Rays MVP: Coco Crisp?

The Red Sox outfielder did Tampa Bay a favor when he ducked under pitcher James Shields' punch.

Published June 9, 2008 7:20PM (EDT)

If the Tampa Bay Rays win the World Series this year -- and mark this down as the first time that phrase has ever been typed in these pages without sarcasm -- they ought to vote a small share to Boston Red Sox outfielder Coco Crisp, who did something last week that just might have saved Tampa's season.

He ducked.

Crisp had gotten into a beef with the Rays middle infield. He'd taken exception to shortstop Jason Bartlett using his knee to block second base during a Crisp stolen base attempt Wednesday night. Crisp was safe but he injured his thumb on the play. Later in the same game, Crisp delivered a hard forearm to second baseman Akinori Iwamura as he slid into second on another steal attempt.

So on Thursday, Rays pitcher James Shields hit Crisp in the thigh with a fastball on the first pitch of Crisp's first at-bat. Shields, declining to deny the obvious, admitted after the game that he was standing up for his teammates by throwing at Crisp.

Crisp responded to the plunking by charging the mound. Shields, the Rays' second-best pitcher and the best who doesn't have thousands of points racked up from the disabled list frequent-visitor program, responded by throwing a roundhouse punch at Crisp -- with his pitching hand.

You know why boxers wear those big padded gloves? Because if they didn't, boxing matches would result in a lot more broken hands.

Crisp ducked and Shields' punch whizzed past his hard head, harmlessly. After Crisp doinked a counter-punch off the back of Shields' shoulder, catcher Dioner Navarro tackled him and Johnny Gomes, who seems ever-ready to charge into a fight from anywhere in the field -- he was the one who roared in from right field to pounce on Shelley Duncan of the New York Yankees in spring training -- raced out of the dugout and joined in for a little ground-and-pound, noting logically afterward, "A bench-clearing brawl is what it is."

Iwamura and Carl Crawford also joined in.

Anyway, peace was restored, the aftermath being that the Rays have boosted their reputation as a bona-fide, rootin'-tootin', not-back-downin' contender in the American League East. "We've been getting stomped around the last 10 years and it isn't going to happen anymore," said Shields, who was in high school 10 years ago. Of course, the Red Sox won the game 7-1 and swept the three-game series.

More upshot: Shields' valuable pitching hand isn't in a cast and Major League Baseball handed out a whole bunch of suspensions. Crisp got seven games, Shields got six, Gomes five, Crawford four, Iwamura three. Two other Red Sox and a Ray who had joined in got between three and five games each.

We've talked before about how baseball needs to do something about the appeal-drop fandango that allows players to manage the timing of their suspensions, but another thing that should be fixed is that starting pitchers get off way too easy on these suspensions. Crisp has to sit for a week. Shields, who only works every fifth game, has a start pushed back a day or two.

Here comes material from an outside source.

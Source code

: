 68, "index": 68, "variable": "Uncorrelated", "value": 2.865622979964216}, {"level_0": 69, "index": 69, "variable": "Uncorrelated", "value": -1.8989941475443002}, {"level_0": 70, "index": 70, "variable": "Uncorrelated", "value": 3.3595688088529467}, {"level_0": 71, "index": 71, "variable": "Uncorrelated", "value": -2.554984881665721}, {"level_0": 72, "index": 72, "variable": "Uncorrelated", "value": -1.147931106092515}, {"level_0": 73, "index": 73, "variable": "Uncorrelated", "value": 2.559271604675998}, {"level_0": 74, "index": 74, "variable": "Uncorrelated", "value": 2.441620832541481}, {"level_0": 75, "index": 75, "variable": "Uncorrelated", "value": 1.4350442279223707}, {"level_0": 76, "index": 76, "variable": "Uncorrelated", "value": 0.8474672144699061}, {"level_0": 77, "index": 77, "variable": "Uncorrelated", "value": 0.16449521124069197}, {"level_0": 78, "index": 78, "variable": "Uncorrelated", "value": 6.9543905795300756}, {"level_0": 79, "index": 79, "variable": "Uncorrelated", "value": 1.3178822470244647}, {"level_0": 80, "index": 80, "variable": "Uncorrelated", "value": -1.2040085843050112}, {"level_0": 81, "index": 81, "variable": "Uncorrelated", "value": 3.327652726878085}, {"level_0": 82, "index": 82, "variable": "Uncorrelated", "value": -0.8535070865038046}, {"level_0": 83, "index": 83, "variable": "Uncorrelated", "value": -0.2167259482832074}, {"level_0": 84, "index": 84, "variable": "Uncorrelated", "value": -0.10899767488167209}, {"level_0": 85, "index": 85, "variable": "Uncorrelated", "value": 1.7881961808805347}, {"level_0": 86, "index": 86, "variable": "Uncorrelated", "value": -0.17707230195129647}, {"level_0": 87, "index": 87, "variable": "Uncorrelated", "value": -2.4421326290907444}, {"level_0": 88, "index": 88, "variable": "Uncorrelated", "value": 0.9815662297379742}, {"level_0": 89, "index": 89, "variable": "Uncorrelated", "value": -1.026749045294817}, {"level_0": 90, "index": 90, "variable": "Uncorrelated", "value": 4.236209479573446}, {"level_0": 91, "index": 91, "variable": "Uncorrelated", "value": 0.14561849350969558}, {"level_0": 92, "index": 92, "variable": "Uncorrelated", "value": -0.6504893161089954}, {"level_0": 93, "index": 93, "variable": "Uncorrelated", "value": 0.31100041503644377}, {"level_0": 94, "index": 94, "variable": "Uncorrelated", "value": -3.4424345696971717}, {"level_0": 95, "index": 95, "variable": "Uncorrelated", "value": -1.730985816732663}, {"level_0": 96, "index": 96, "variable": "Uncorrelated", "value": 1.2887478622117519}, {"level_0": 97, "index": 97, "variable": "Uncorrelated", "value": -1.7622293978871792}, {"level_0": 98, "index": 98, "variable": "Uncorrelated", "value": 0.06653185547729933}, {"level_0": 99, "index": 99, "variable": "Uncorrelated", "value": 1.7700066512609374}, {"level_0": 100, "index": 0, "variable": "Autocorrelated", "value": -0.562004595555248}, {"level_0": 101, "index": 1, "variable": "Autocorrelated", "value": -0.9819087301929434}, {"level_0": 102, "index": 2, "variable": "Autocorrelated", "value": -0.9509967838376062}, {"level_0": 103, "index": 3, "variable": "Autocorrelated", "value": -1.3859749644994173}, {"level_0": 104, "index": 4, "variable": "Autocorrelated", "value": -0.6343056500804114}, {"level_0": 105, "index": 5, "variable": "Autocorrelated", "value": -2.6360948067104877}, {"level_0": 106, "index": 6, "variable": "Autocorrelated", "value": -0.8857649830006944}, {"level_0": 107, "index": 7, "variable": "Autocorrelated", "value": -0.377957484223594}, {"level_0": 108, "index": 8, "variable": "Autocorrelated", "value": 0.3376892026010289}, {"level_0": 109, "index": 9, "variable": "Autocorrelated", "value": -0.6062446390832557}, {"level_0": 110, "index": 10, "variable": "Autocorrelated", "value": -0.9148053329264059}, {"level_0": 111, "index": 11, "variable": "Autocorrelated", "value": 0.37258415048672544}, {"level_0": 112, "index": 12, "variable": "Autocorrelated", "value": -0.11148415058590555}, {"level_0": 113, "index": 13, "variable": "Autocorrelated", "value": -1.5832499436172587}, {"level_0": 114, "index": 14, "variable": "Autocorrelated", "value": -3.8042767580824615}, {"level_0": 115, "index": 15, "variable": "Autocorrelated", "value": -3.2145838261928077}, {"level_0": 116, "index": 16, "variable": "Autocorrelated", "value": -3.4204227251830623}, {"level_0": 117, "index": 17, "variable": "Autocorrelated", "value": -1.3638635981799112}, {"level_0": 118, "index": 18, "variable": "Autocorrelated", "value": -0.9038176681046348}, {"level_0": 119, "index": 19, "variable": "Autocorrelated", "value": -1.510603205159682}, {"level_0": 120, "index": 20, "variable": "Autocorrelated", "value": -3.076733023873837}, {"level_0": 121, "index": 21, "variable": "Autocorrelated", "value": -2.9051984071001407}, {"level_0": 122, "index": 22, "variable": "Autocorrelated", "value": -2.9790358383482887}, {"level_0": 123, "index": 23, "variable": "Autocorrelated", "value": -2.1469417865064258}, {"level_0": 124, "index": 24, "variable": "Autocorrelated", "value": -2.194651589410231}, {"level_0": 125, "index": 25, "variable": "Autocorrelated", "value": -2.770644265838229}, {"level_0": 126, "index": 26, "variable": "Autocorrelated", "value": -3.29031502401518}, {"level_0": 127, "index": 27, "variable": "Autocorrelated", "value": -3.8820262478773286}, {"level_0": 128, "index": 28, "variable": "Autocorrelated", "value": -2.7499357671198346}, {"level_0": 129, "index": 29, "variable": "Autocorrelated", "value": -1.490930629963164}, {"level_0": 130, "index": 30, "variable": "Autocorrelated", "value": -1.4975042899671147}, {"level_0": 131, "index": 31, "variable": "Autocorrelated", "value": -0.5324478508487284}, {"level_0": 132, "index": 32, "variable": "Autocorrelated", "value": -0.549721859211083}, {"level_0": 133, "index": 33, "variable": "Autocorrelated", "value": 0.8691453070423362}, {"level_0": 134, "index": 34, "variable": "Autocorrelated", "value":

The other thing that warrants serious consideration -- other than the Rays sending Crisp a big thank-you card for having good reflexes -- is for teams to have fight drills for their pitchers.

It sounds like I'm kidding but I'm not kidding. The play for Shields when Crisp charged him was to drop down and tackle him, neutralizing him until reinforcements, in the form of Navarro, a step behind Crisp, and Gomes, never far away in a brawl, arrive. A pitcher can't be throwing roundhouse shots with his pitching hand. Shields got his shot in with the baseball. Now, get your man on the ground and keep those metacarpals intact.

That's worth an afternoon on a back field in March, and it'd be kind of a fun drill too.